Giant rings around ‘super Saturn’ exoplanet turn in the wrong direction

Netherlands Research School for Astronomy (NOVA)

Artist’s impression of the extrasolar ring system circling the young giant planet or brown dwarf J1407b. The rings are shown eclipsing the young Sun-like star J1407, as they would have appeared in early 2007. Illustration credit: Ron Miller.
Artist’s impression of the extrasolar ring system circling the young giant planet or brown dwarf J1407b. The rings are shown eclipsing the young Sun-like star J1407, as they would have appeared in early 2007. Illustration credit: Ron Miller.
Researchers from Japan and the Netherlands who were previously involved in the discovery of an exoplanet with huge rings have now calculated that the giant rings may persist more than 100,000 years, as long as the rings orbit in the opposite direction compared to that of the planet around the star. Their findings are accepted for publication in the journal Astronomy & Astrophysics.

The researchers Steven Rieder (RIKEN AICS, Japan) and Matthew Kenworthy (Leiden University, the Netherlands) studied the star J1407. This young Sun-like star showed a strange series of eclipses in 2007. The researchers proposed an explanation in 2015: there should be a planet with a gigantic ring system that is orbiting the star. The rings should be over a hundred times larger than the rings of Saturn.

In 2016, the researchers carried out simulations to see whether such a massive ring system can be stable for a long time. Before the simulations, there were doubts about this hypothesis since the exoplanet orbits in a very eccentric orbit — sometimes the planet gets close to the star, and the gravitational effect of the star could disrupt the rings.

Now the simulations show that the system is stable and can persist for more than 10,000 orbits of 11 years. According to lead author Steven Rieder, there is one premise, though: “The system is only stable when the rings rotate opposite to how the planet orbits the star.”

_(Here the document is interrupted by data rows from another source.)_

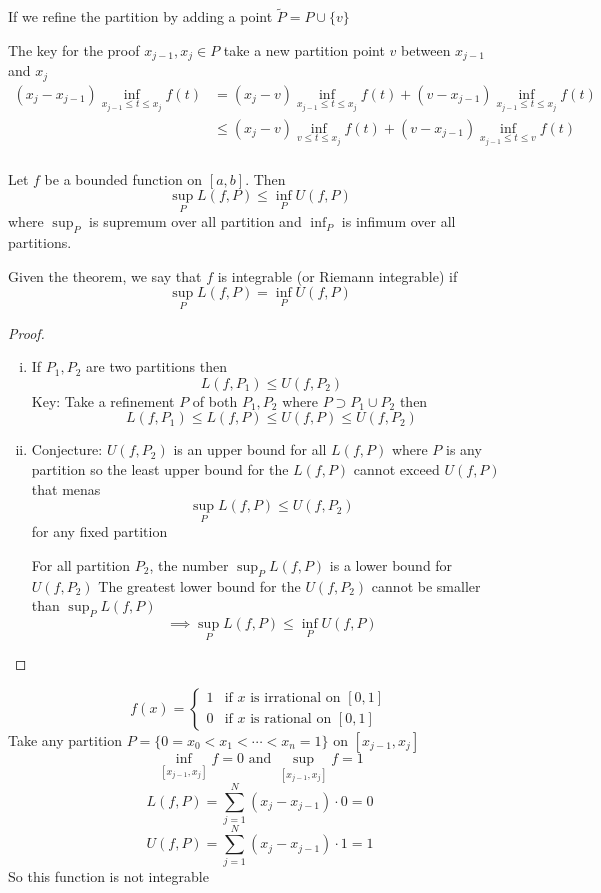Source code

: If we refine the partition by adding a point $\tilde{P} = P \cup \{v\}$

The key for the proof $x_{j-1}, x_j \in P$ take a new partition point $v$ between $x_{j-1}$ and $x_j$
\begin{align*}
  (x_j - x_{j-1}) \inf_{x_{j-1} \leq t \leq x_j} f(t) &= (x_j - v) \inf_{x_{j-1} \leq t \leq x_j} f(t) + (v - x_{j-1}) \inf_{x_{j-1} \leq t \leq x_j} f(t) \\
  &\leq (x_j - v) \inf_{v \leq t \leq x_j} f(t) + (v - x_{j-1}) \inf_{x_{j-1} \leq t \leq v} f(t) \\
\end{align*}

\begin{theorem*}
  Let $f$ be a bounded function on $[a, b]$. Then
  $$\sup_{P} L(f, P) \leq \inf_{P} U(f, P)$$
  where $\sup_{P}$ is supremum over all partition and $\inf_{P}$ is infimum over all partitions.
\end{theorem*}

\begin{definition*}
  Given the theorem, we say that $f$ is integrable (or Riemann integrable) if
  $$\sup_{P} L(f, P) = \inf_{P} U(f, P)$$
\end{definition*}

\begin{proof}
  \text{}
  \begin{enumerate}[(i)]
    \item If $P_1, P_2$ are two partitions then 
    $$L(f, P_1) \leq U(f, P_2)$$
    Key: Take a refinement $P$ of both $P_1, P_2$ where $P \supset P_1 \cup P_2$ then 
    $$L(f, P_1) \leq L(f, P) \leq U(f, P) \leq U(f, P_2)$$
    \item Conjecture: $U(f, P_2)$ is an upper bound for all $L(f, P)$ where $P$ is any partition
    so the least upper bound for the $L(f, P)$ cannot exceed $U(f, P)$ that menas 
    $$\sup_P L(f, P) \leq U(f, P_2)$$
    for any fixed partition

    For all partition $P_2$, the number $\displaystyle\sup_P L(f, P)$ is a lower bound for $U(f, P_2)$
    The greatest lower bound for the $U(f, P_2)$ cannot be smaller than $\displaystyle\sup_P L(f, P)$
    $$\implies \sup_P L(f, P) \leq \inf_P U(f, P)$$
  \end{enumerate}
\end{proof}

\begin{example*}
\[
  f(x) = \begin{cases}
    1 & \text{if } x \text{ is irrational on } [0, 1] \\
    0 & \text{if } x \text{ is rational on } [0, 1]
    \end{cases}
\]
Take any partition $P =\{0 = x_0 < x_1 < \cdots < x_n = 1\}$ on $[x_{j-1}, x_j]$
$$\inf_{[x_{j-1}, x_j]}f = 0\text{ and }\sup_{[x_{j-1}, x_j]}f = 1$$
$$L(f, P) = \sum_{j=1}^{N} (x_j - x_{j-1}) \cdot 0 = 0$$
$$U(f, P) = \sum_{j=1}^{N} (x_j - x_{j-1}) \cdot 1 = 1$$
So this function is not integrable
\end{example*}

Rings that turn in this sense (retrograde rings) are not common. Therefore the researchers suspect that there has been a catastrophe that caused the rings (or the planet) to turn the other way around.

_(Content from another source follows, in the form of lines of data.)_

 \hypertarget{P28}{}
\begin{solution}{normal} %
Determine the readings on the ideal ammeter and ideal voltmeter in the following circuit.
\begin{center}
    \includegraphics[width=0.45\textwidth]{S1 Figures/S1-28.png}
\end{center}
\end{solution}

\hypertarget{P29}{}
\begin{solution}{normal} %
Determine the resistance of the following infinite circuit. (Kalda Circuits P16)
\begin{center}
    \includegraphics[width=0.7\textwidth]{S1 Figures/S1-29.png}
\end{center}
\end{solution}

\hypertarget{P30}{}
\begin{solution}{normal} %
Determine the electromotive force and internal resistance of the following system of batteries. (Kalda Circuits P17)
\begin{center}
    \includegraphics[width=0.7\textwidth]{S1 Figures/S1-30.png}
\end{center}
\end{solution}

Rieder: “It might be far-fetched: massive rings that rotate in opposite direction, but we now have calculated that a ‘normal’ ring system cannot survive.”

The star eclipses could still be caused by a free-floating object. “The chance of that is minimal,” says Rieder. “Also, the velocity measured with previous observations may not be right, but that would be very strange because those measurements are very accurate.”

In future research, the astronomers want to investigate how the ring structure could form and how it changes over time.